États-Unis - Société

Le MoMA et la Harvard Graduate School of Design pressés de retirer le nom de Philip Johnson de leurs murs

Par Lorraine Lebrun · lejournaldesarts.fr

Le 22 décembre 2020 - 583 mots

NEW YORK - ÉTATS-UNIS

Le célèbre architecte américain, décédé en 2005, avait des sympathies marquées pour le fascisme et le suprématisme blanc.

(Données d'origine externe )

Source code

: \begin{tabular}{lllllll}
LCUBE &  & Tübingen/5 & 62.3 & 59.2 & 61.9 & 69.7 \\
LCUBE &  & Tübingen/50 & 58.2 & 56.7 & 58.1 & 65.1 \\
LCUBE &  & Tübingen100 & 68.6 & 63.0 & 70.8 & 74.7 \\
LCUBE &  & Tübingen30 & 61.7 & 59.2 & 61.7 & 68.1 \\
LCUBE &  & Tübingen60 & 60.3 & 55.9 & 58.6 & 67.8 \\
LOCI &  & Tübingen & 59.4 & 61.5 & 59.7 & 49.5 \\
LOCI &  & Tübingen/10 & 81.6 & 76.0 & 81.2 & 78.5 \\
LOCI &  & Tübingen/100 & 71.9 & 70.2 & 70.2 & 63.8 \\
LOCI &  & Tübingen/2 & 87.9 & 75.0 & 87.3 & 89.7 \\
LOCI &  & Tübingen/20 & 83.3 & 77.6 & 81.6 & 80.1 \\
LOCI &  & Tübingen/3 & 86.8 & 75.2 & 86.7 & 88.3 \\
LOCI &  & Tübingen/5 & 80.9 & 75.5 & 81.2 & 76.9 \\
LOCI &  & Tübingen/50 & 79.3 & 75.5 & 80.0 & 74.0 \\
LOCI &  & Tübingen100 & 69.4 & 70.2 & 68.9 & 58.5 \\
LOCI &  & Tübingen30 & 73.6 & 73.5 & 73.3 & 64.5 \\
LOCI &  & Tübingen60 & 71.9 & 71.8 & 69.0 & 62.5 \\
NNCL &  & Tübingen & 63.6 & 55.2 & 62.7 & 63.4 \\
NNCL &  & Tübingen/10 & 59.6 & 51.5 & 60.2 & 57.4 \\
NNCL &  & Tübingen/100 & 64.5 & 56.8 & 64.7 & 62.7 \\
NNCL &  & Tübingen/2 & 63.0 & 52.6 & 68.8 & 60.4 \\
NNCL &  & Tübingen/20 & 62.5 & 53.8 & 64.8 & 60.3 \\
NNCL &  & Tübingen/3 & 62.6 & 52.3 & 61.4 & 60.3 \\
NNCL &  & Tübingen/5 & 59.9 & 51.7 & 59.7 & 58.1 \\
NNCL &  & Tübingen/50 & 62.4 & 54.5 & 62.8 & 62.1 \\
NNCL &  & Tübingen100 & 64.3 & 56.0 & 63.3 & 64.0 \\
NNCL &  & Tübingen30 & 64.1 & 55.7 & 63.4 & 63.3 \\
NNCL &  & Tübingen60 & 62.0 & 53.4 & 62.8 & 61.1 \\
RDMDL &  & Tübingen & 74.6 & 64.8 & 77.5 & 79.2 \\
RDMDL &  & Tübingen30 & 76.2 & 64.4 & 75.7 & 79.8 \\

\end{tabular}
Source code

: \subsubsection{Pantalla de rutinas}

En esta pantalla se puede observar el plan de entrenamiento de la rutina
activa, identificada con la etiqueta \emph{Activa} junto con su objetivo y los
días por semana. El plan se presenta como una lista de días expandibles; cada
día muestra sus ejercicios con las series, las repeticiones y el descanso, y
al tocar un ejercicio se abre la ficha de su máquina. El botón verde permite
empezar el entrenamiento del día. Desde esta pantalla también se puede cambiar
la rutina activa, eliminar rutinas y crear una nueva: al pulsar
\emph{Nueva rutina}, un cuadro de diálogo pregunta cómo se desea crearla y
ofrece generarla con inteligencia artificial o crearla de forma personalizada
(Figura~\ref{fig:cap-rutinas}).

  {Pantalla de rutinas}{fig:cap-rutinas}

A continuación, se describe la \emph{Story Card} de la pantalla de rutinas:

L'entrée du MoMa, à New York.
L'entrée du MoMa, à New York.

Le 27 novembre dernier, plus d’une trentaine de personnalités issues du monde de l’art, de l’architecture et du design, signataires d’une lettre du collectif « Johnson Study Group » ont appelé l’université de Harvard et le Museum of Modern Art de New York à cesser d’utiliser le nom de l’architecte Philip Johnson pour toutes titulatures de postes et d’espaces. 

Ce dernier, très lié à chacune des deux institutions, fut étudiant à la Harvard Graduate School of Design, fondateur et directeur du département d’architecture et de design du MoMA (entre 1930 et 1936, puis entre 1946 et 1954) ainsi que l’auteur de plusieurs agrandissements (dont l’East Wing) du musée new-yorkais, ce qui lui vaut aujourd’hui d’avoir une galerie à son nom. La titulature du conservateur en chef de l’architecture et du design comporte également son nom (« The Philip Johnson Chief Curator of Architecture and Design »). 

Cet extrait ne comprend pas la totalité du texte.